■ **Prompt**:
Copy out each line in the material below that has the word "other".

··· The data ···

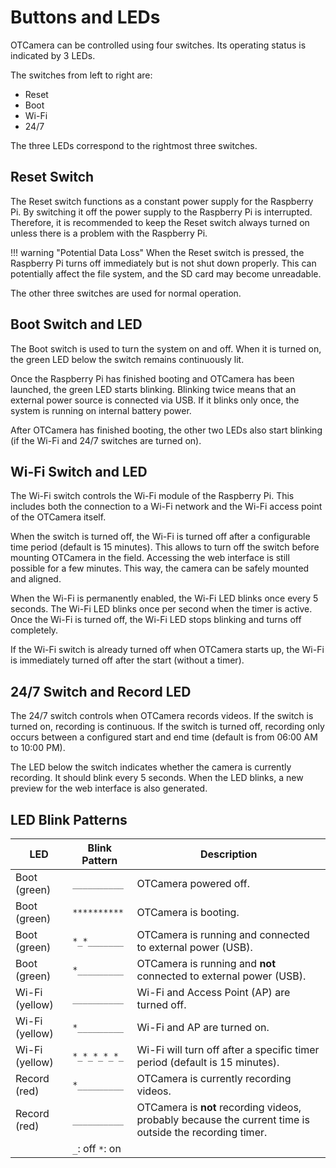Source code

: # Buttons and LEDs

OTCamera can be controlled using four switches. Its operating status is indicated by 3 LEDs.

The switches from left to right are:

- Reset
- Boot
- Wi-Fi
- 24/7

The three LEDs correspond to the rightmost three switches.

## Reset Switch

The Reset switch functions as a constant power supply for the Raspberry Pi.
By switching it off the power supply to the Raspberry Pi is interrupted.
Therefore, it is recommended to keep the Reset switch always turned on unless there is a problem with the Raspberry Pi.

!!! warning "Potential Data Loss"
    When the Reset switch is pressed, the Raspberry Pi turns off immediately but is not shut down properly.
    This can potentially affect the file system, and the SD card may become unreadable.

The other three switches are used for normal operation.

## Boot Switch and LED

The Boot switch is used to turn the system on and off.
When it is turned on, the green LED below the switch remains continuously lit.

Once the Raspberry Pi has finished booting and OTCamera has been launched, the green LED starts blinking.
Blinking twice means that an external power source is connected via USB.
If it blinks only once, the system is running on internal battery power.

After OTCamera has finished booting, the other two LEDs also start blinking (if the Wi-Fi and 24/7 switches are turned on).

## Wi-Fi Switch and LED

The Wi-Fi switch controls the Wi-Fi module of the Raspberry Pi.
This includes both the connection to a Wi-Fi network and the Wi-Fi access point of the OTCamera itself.

When the switch is turned off, the Wi-Fi is turned off after a configurable time period (default is 15 minutes).
This allows to turn off the switch before mounting OTCamera in the field.
Accessing the web interface is still possible for a few minutes.
This way, the camera can be safely mounted and aligned.

When the Wi-Fi is permanently enabled, the Wi-Fi LED blinks once every 5 seconds.
The Wi-Fi LED blinks once per second when the timer is active.
Once the Wi-Fi is turned off, the Wi-Fi LED stops blinking and turns off completely.

If the Wi-Fi switch is already turned off when OTCamera starts up, the Wi-Fi is immediately turned off after the start (without a timer).

## 24/7 Switch and Record LED

The 24/7 switch controls when OTCamera records videos.
If the switch is turned on, recording is continuous.
If the switch is turned off, recording only occurs between a configured start and end time (default is from 06:00 AM to 10:00 PM).

The LED below the switch indicates whether the camera is currently recording.
It should blink every 5 seconds.
When the LED blinks, a new preview for the web interface is also generated.

## LED Blink Patterns

| LED            | Blink Pattern     | Description                                                                                    |
|----------------|-------------------|------------------------------------------------------------------------------------------------|
| Boot (green)   | `__________`      | OTCamera powered off.                                                                          |
| Boot (green)   | `**********`      | OTCamera is booting.                                                                           |
| Boot (green)   | `*_*_______`      | OTCamera is running and connected to external power (USB).                                     |
| Boot (green)   | `*_________`      | OTCamera is running and **not** connected to external power (USB).                             |
| Wi-Fi (yellow) | `__________`      | Wi-Fi and Access Point (AP) are turned off.                                                    |
| Wi-Fi (yellow) | `*_________`      | Wi-Fi and AP are turned on.                                                                    |
| Wi-Fi (yellow) | `*_*_*_*_*_`      | Wi-Fi will turn off after a specific timer period (default is 15 minutes).                     |
| Record (red)   | `*_________`      | OTCamera is currently recording videos.                                                        |
| Record (red)   | `__________`      | OTCamera is **not** recording videos, probably because the current time is outside the recording timer. |
|                | `_`: off  `*`: on |                                                                                                |

<!--
German translation for future use:

# Schalter and LEDs

OTCamera lässt sich über vier Schalter steuern und der Status wird über 3 LEDs signalisiert.

Die Schalter von Links nach Rechts:

- Reset
- Boot
- Wi-Fi
- 24/7

Die drei LEDs gehören zu den rechten drei Schaltern.

Der **Reset**-Schalter sichert die konstante Stromversorgung für den Raspberry Pi. 
Wird der Schalter ausgeschaltet, ist die Stromversorgung des Raspberry Pi unterbrochen.

!!! warning "Möglicher Datenverlust"
    Der Raspberry Pi wird bei der Betätigung des Reset-Schalters nicht heruntergefahren, sondern schaltet sich sofort aus.
    Dadurch kann das Dateisystem beeinträchtigt werden und es kann sein, dass die SD-Karte nicht mehr lesbar ist.

Der Reset-Schalter sollte immer eingeschaltet bleiben, sofern kein Problem mit dem Raspberry Pi besteht.

Die drei anderen Schalter werden für den normalen Betrieb genutzt.

Der **Boot**-Schalter ist dafür da, das System ein- und auszuschalten.
Wird er eingeschaltet, leuchtet die grüne LED unter dem Schalter dauerhaft grün.

Sobald der Raspberry Pi hochgefahren ist und OTCamera gestartet wurde, fängt die grüne LED an zu blinken.
Blinkt sie doppelt, ist eine externe Stromversorgung über USB angeschlossen.
Blinkt sie nur einmal, läuft das System auf der internen Batterie.

Nachdem OTCamera hochgefahren ist, blinken außerdem die beiden anderen LEDs (wenn die beiden Schalter `Wi-Fi` und `24/7` eingeschaltet sind).

Der **Wi-Fi**-Schalter steuert das Wi-Fi Modul des Raspberry Pi.
Das betrifft einerseits die Verbindung zu einem Wi-Fi Netzwerk und andererseits den Wi-Fi Access Point der OTCamera selbst.

Wird der Schalter ausgeschaltet, wird nach einem definierten Timer (Standard sind 15 Minuten) das Wi-Fi abgeschaltet.
Das dient dazu, dass vor der Montage der Schalter ausgeschaltet werden kann, aber noch einige Minuten auf das Webinterface zugegriffen werden.
So kann die Kamera sicher montiert und ausgerichtet werden.

Die Wi-Fi LED blinkt einmal pro Sekunde, sobald der Timer aktiv ist.
Wenn das Wi-Fi dauerhaft eingeschaltet ist, blinkt die LED einmal alle 5 Sekunden.
Sobald das Wi-Fi ausgeschaltet wurde, blinkt die Wi-Fi LED nicht mehr und geht komplett aus.

Wird der Wi-Fi Schalter wieder eingeschaltet wird der Timer abgebrochen bzw. das Wi-Fi wieder eingeschaltet.
Bei erneutem Ausschalten startet der Timer wieder von vorne.

Ist der Wi-Fi Schalter beim Starten der OTCamera bereits ausgeschaltet, wird das Wi-Fi direkt nach dem Start ausgeschaltet (also ohne Timer).

Der **24/7** Schalter steuert, wann die OTCamera Videos aufzeichnet.
Ist der Schalter eingeschaltet, wird immer aufgezeichnet.
Wird der Schalter ausgeschaltet, wird nur zwischen einer konfigurierten Start- und Enduhrzeit aufgezeichnet (standardmäßig zwischen 06:00 Uhr bis 22:00 Uhr).

Die LED unter dem Schalter signalisiert, ob die Kamera zur Zeit aufzeichnet. Sie sollte alle 5 Sekunden blinken.
Wenn die LED blinkt, wurde auch ein neues Vorschaubild für das Webinterface erstellt.

## LED Blink Patterns

| LED            | Blink Pattern     | Description                                                                                    |
|----------------|-------------------|------------------------------------------------------------------------------------------------|
| Boot (green)   | `__________`      | OTCamera powered off.                                                                          |
| Boot (green)   | `**********`      | OTCamera is booting.                                                                           |
| Boot (green)   | `*_*_______`      | OTCamera is running and connected to external power (USB).                                     |
| Boot (green)   | `*_________`      | OTCamera is running and **not** connected to external power (USB).                             |
| Wi-Fi (yellow) | `__________`      | Wi-Fi and Access-Point (AP) are turned off.                                                    |
| Wi-Fi (yellow) | `*_________`      | Wi-Fi and AP are turned on.                                                                    |
| Wi-Fi (yellow) | `*_*_*_*_*_`      | Wi-Fi will turn out after specific timer (default is 15 minutes).                              |
| Record (red)   | `*_________`      | OTCamera is currently recording videos.                                                        |
| Record (red)   | `__________`      | OTCamera is **not** recording videos. Probably because current time is not in recording timer. |
|                | `_`: off  `*`: on |                                                                                                | -->
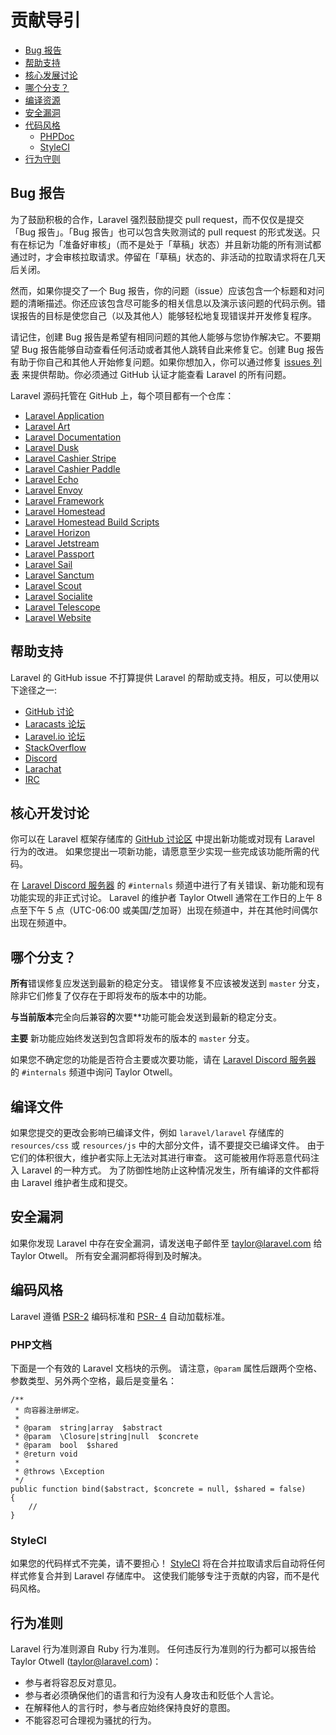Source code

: # 贡献导引

- [Bug 报告](#bug-reports)
- [帮助支持](#support-questions)
- [核心发展讨论](#core-development-discussion)
- [哪个分支？](#which-branch)
- [编译资源](#compiled-assets)
- [安全漏洞](#security-vulnerabilities)
- [代码风格](#coding-style)
    - [PHPDoc](#phpdoc)
    - [StyleCI](#styleci)
- [行为守则](#code-of-conduct)

<a name="bug-reports"></a>
## Bug 报告

为了鼓励积极的合作，Laravel 强烈鼓励提交 pull request，而不仅仅是提交「Bug 报告」。「Bug 报告」也可以包含失败测试的 pull request 的形式发送。只有在标记为「准备好审核」（而不是处于「草稿」状态）并且新功能的所有测试都通过时，才会审核拉取请求。停留在「草稿」状态的、非活动的拉取请求将在几天后关闭。

然而，如果你提交了一个 Bug 报告，你的问题（issue）应该包含一个标题和对问题的清晰描述。你还应该包含尽可能多的相关信息以及演示该问题的代码示例。错误报告的目标是使您自己（以及其他人）能够轻松地复现错误并开发修复程序。

请记住，创建 Bug 报告是希望有相同问题的其他人能够与您协作解决它。不要期望 Bug 报告能够自动查看任何活动或者其他人跳转自此来修复它。创建 Bug 报告有助于你自己和其他人开始修复问题。如果你想加入，你可以通过修复 [issues 列表](https://github.com/issues?q=is%3Aopen+is%3Aissue+label%3Abug+user%3Alaravel) 来提供帮助。你必须通过 GitHub 认证才能查看 Laravel 的所有问题。


Laravel 源码托管在 GitHub 上，每个项目都有一个仓库：

<div class="content-list" markdown="1">

- [Laravel Application](https://github.com/laravel/laravel)
- [Laravel Art](https://github.com/laravel/art)
- [Laravel Documentation](https://github.com/laravel/docs)
- [Laravel Dusk](https://github.com/laravel/dusk)
- [Laravel Cashier Stripe](https://github.com/laravel/cashier)
- [Laravel Cashier Paddle](https://github.com/laravel/cashier-paddle)
- [Laravel Echo](https://github.com/laravel/echo)
- [Laravel Envoy](https://github.com/laravel/envoy)
- [Laravel Framework](https://github.com/laravel/framework)
- [Laravel Homestead](https://github.com/laravel/homestead)
- [Laravel Homestead Build Scripts](https://github.com/laravel/settler)
- [Laravel Horizon](https://github.com/laravel/horizon)
- [Laravel Jetstream](https://github.com/laravel/jetstream)
- [Laravel Passport](https://github.com/laravel/passport)
- [Laravel Sail](https://github.com/laravel/sail)
- [Laravel Sanctum](https://github.com/laravel/sanctum)
- [Laravel Scout](https://github.com/laravel/scout)
- [Laravel Socialite](https://github.com/laravel/socialite)
- [Laravel Telescope](https://github.com/laravel/telescope)
- [Laravel Website](https://github.com/laravel/laravel.com-next)

</div>

<a name="support-questions"></a>
## 帮助支持

Laravel 的 GitHub issue 不打算提供 Laravel 的帮助或支持。相反，可以使用以下途径之一:

<div class="content-list" markdown="1">

- [GitHub 讨论](https://github.com/laravel/framework/discussions)
- [Laracasts 论坛](https://laracasts.com/discuss)
- [Laravel.io 论坛](https://laravel.io/forum)
- [StackOverflow](https://stackoverflow.com/questions/tagged/laravel)
- [Discord](https://discord.gg/laravel)
- [Larachat](https://larachat.co)
- [IRC](https://web.libera.chat/?nick=artisan&channels=#laravel)

</div>



<a name="core-development-discussion"></a>
## 核心开发讨论

你可以在 Laravel 框架存储库的 [GitHub 讨论区](https://github.com/laravel/framework/discussions) 中提出新功能或对现有 Laravel 行为的改进。 如果您提出一项新功能，请愿意至少实现一些完成该功能所需的代码。

在 [Laravel Discord 服务器](https://discord.gg/laravel) 的 `#internals` 频道中进行了有关错误、新功能和现有功能实现的非正式讨论。 Laravel 的维护者 Taylor Otwell 通常在工作日的上午 8 点至下午 5 点（UTC-06:00 或美国/芝加哥）出现在频道中，并在其他时间偶尔出现在频道中。

<a name="which-branch"></a>
## 哪个分支？

**所有**错误修复应发送到最新的稳定分支。 错误修复不应该被发送到 `master` 分支，除非它们修复了仅存在于即将发布的版本中的功能。

**与当前版本**完全向后兼容**的**次要**功能可能会发送到最新的稳定分支。

**主要** 新功能应始终发送到包含即将发布的版本的 `master` 分支。

如果您不确定您的功能是否符合主要或次要功能，请在 [Laravel Discord 服务器](https://discord.gg/laravel) 的 `#internals` 频道中询问 Taylor Otwell。

<a name="compiled-assets"></a>
## 编译文件

如果您提交的更改会影响已编译文件，例如 `laravel/laravel` 存储库的 `resources/css` 或 `resources/js` 中的大部分文件，请不要提交已编译文件。 由于它们的体积很大，维护者实际上无法对其进行审查。 这可能被用作将恶意代码注入 Laravel 的一种方式。 为了防御性地防止这种情况发生，所有编译的文件都将由 Laravel 维护者生成和提交。



<a name="security-vulnerabilities"></a>
## 安全漏洞

如果你发现 Laravel 中存在安全漏洞，请发送电子邮件至 <a href="mailto:taylor@laravel.com">taylor@laravel.com</a> 给 Taylor Otwell。 所有安全漏洞都将得到及时解决。

<a name="coding-style"></a>
## 编码风格

Laravel 遵循 [PSR-2](https://github.com/php-fig/fig-standards/blob/master/accepted/PSR-2-coding-style-guide.md) 编码标准和 [PSR- 4](https://github.com/php-fig/fig-standards/blob/master/accepted/PSR-4-autoloader.md) 自动加载标准。

<a name="phpdoc"></a>
### PHP文档

下面是一个有效的 Laravel 文档块的示例。 请注意，`@param` 属性后跟两个空格、参数类型、另外两个空格，最后是变量名：

    /**
     * 向容器注册绑定。
     *
     * @param  string|array  $abstract
     * @param  \Closure|string|null  $concrete
     * @param  bool  $shared
     * @return void
     *
     * @throws \Exception
     */
    public function bind($abstract, $concrete = null, $shared = false)
    {
        //
    }

<a name="styleci"></a>
### StyleCI

如果您的代码样式不完美，请不要担心！ [StyleCI](https://styleci.io/) 将在合并拉取请求后自动将任何样式修复合并到 Laravel 存储库中。 这使我们能够专注于贡献的内容，而不是代码风格。

<a name="code-of-conduct"></a>
## 行为准则

Laravel 行为准则源自 Ruby 行为准则。 任何违反行为准则的行为都可以报告给 Taylor Otwell (taylor@laravel.com)：

<div class="content-list" markdown="1">

- 参与者将容忍反对意见。
- 参与者必须确保他们的语言和行为没有人身攻击和贬低个人言论。
- 在解释他人的言行时，参与者应始终保持良好的意图。
- 不能容忍可合理视为骚扰的行为。

</div>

···

■ **Solution below**:
The other three switches are used for normal operation.
After OTCamera has finished booting, the other two LEDs also start blinking (if the Wi-Fi and 24/7 switches are turned on).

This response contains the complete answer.